According to Mease, 124 patients completed the study. Of those, 80% of patients treated with filgotinib achieved ACR20 response at week 16, compared with 33.3% in the placebo group (P < .0001). In addition, minimal disease activity was achieved by 23.1% of participants in the filgotinib group, compared to 9.1% of patients who received placebo. HAQ-DI change from baseline was –0.57 for the filgotinib group and –0.28 among those who received the placebo (P = .0009), and PASI75 was achieved by 45.2% of those who received the treatment, compared with 15% of the placebo group (P = .0034).
Rates of adverse events, infection and discontinuation were similar between the two groups.

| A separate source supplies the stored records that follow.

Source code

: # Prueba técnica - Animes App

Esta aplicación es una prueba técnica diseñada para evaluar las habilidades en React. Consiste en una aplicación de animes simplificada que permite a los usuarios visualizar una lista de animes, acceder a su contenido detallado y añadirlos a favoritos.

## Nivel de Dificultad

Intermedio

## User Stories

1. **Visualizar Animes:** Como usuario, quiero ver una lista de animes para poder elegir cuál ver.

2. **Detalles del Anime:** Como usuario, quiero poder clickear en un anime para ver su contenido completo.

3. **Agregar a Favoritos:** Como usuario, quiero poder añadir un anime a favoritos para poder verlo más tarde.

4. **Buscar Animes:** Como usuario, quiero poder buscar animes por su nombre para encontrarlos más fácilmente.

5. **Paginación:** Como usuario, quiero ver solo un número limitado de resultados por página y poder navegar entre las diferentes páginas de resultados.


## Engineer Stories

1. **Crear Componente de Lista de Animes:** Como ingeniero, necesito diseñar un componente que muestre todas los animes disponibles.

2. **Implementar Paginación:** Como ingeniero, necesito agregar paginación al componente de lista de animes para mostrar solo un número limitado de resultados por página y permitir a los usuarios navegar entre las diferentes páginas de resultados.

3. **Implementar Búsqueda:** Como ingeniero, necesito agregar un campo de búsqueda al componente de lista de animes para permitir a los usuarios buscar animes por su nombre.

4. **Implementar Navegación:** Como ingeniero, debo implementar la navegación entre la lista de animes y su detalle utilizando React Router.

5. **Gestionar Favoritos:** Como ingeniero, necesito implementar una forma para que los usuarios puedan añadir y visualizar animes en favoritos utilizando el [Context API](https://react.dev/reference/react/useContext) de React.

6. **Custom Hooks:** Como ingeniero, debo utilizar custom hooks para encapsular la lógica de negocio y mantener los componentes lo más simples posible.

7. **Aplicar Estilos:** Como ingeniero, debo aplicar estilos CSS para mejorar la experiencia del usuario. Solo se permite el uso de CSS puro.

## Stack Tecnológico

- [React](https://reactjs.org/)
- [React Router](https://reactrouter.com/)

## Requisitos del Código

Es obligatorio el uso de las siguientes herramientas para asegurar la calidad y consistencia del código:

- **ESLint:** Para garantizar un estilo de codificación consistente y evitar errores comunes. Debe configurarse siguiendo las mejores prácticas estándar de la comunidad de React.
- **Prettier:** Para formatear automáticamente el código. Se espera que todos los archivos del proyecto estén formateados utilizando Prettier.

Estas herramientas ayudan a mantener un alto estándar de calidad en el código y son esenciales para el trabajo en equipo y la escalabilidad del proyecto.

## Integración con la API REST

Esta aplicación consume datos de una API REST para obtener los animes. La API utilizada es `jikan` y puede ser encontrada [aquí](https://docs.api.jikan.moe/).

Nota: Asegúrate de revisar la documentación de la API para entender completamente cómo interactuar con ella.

Among the patients treated with filgotinib, there was one case of pneumonia, which represented the group’s only serious infection and death. One patient discontinued filgotinib due to safety concerns over endometrial hypertrophy.

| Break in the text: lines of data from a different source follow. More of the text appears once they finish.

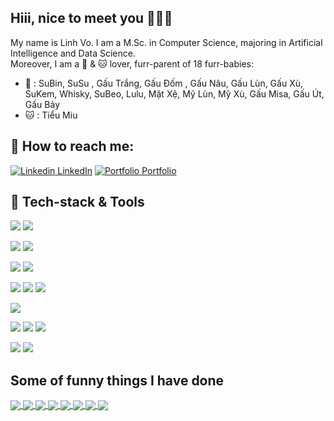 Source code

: ## Hiii, nice to meet you 👋👋👋
My name is Linh Vo. I am a M.Sc. in Computer Science, majoring in Artificial Intelligence and Data Science. <br>
Moreover, I am a 🐶 & 🐱 lover, furr-parent of 18 furr-babies: <br>

* 🐶 : SuBin, SuSu , Gấu Trắng, Gấu Đốm , Gấu Nâu, Gấu Lùn, Gấu Xù, SuKem, Whisky, SuBeo, Lulu, Mặt Xệ, Mỹ Lùn, Mỹ Xù, Gấu Misa, Gấu Út, Gấu Bảy
* 🐱  : Tiểu Miu

## 🎄 How to reach me: 

[![Linkedin](https://i.stack.imgur.com/gVE0j.png) LinkedIn](https://www.linkedin.com/in/linh-vo-2607/) [![Portfolio](https://i.stack.imgur.com/tskMh.png) Portfolio](https://vklinhhh.github.io/v.k.linh/) 

## 🤖 Tech-stack & Tools

![](https://img.shields.io/badge/Code-Python-informational?style=flat&logo=python&logoColor=white&color=1D9FD7)
![](https://img.shields.io/badge/Code-R-informational?style=flat&logo=R&logoColor=white&color=276DC3)

![](https://img.shields.io/badge/Code-CSS-informational?style=flat&logo=css3&logoColor=white&color=F7DF1E)
![](https://img.shields.io/badge/Code-HTML-informational?style=flat&logo=html5&logoColor=white&color=E34F26)

![](https://img.shields.io/badge/Query-BigQuery-informational?style=flat&logo=googlebigquery&logoColor=white&color=0769AD)
![](https://img.shields.io/badge/Query-PostgreSQL-informational?style=flat&logo=postgresql&logoColor=white&color=4169E1)

![](https://img.shields.io/badge/AI-Pytorch-informational?style=flat&logo=pytorch&logoColor=white&color=EE4C2C)
![](https://img.shields.io/badge/AI-Keras-informational?style=flat&logo=keras&logoColor=white&color=D00000)
![](https://img.shields.io/badge/AI-Tensorflow-informational?style=flat&logo=tensorflow&logoColor=white&color=FF6F00)

![](https://img.shields.io/badge/OS-Linux-informational?style=flat&logo=linux&logoColor=white&color=fdf0d5)

![](https://img.shields.io/badge/Visualize-PowerBI-informational?style=flat&logo=powerbi&logoColor=white&color=fdf0d5)
![](https://img.shields.io/badge/Visualize-Tableau-informational?style=flat&logo=tableau&logoColor=white&color=fdf0d5)
![](https://img.shields.io/badge/Visualize-Looker-informational?style=flat&logo=looker&logoColor=white&color=4285F4)

![](https://img.shields.io/badge/Office-GoogleSlide-informational?style=flat&logo=googleslides&logoColor=white&color=FBBC04)
![](https://img.shields.io/badge/Office-GoogleSheets-informational?style=flat&logo=googlesheets&logoColor=white&color=34A853)

## Some of funny things I have done

<a href="https://github.com/vklinhhh/Video-Event-Retrieval.git/">
  <img align="center" src="https://github-readme-stats.anuraghazra1.vercel.app/api/pin/?username=vklinhhh&repo=Video-Event-Retrieval&theme=gruvbox" />
</a>

<a href="https://github.com/vklinhhh/Scientific-Abstract-Classification.git">
  <img align="center" src="https://github-readme-stats.vercel.app/api/pin/?username=vklinhhh&repo=Scientific-Abstract-Classification&theme=radical" />
</a>  

<a href="https://github.com/vklinhhh/Vietnamese-Speaker-Recognition.git">
  <img align="center" src="https://github-readme-stats.vercel.app/api/pin/?username=vklinhhh&repo=Vietnamese-Speaker-Recognition&theme=maroongold" />
</a>  

<a href="https://github.com/vklinhhh/Landmark-Classification.git">
  <img align="center" src="https://github-readme-stats.vercel.app/api/pin/?username=vklinhhh&repo=Landmark-Classification&theme=merko" />
</a>  

<a href="https://github.com/vklinhhh/Dog-Breed-Prediction-Streamlit.git">
  <img align="center" src="https://github-readme-stats.vercel.app/api/pin/?username=vklinhhh&repo=Dog-Breed-Prediction-Streamlit&theme=kacho_ga" />
</a>

<a href="https://github.com/vklinhhh/Regression-Boston-Modeling.git">
  <img align="center" src="https://github-readme-stats.vercel.app/api/pin/?username=vklinhhh&repo=Regression-Boston-Modeling&theme=algolia" />
</a>

<a href="https://github.com/vklinhhh/Analysis-NYC311.git">
  <img align="center" src="https://github-readme-stats.vercel.app/api/pin/?username=vklinhhh&repo=Analysis-NYC311&theme=neon" />
</a>  

<a href="https://github.com/vklinhhh/Customer-Testimonial-Analysis.git">
  <img align="center" src="https://github-readme-stats.vercel.app/api/pin/?username=vklinhhh&repo=Customer-Testimonial-Analysis&theme=react" />
</a>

“The adverse events tended to be mild or moderate in severity,” Mease said. “There was one case of fatal pneumonia and one nonserious case of herpes zoster, with no malignancies, major adverse cardiovascular events, venous thromboembolism, opportunistic infections or active tuberculosis. Thus, this positive proof-of-concept study of filgotinib in patients with active psoriatic arthritis is a promising first step in the further study of this agent in this disease.” – by Jason Laday
Disclosure: Mease reports professional relationships with Abbvie, Amgen, BMS, Celgene, Galapagos, Genentech, Gilead, Janssen, Eli Lilly, Merck, Novartis, Pfizer, SUN and UCB.
Reference :
Mease PJ. Abstract 1821 Presented at ACR/ARHP Annual Meeting, Oct. 20-24, 2018; Chicago.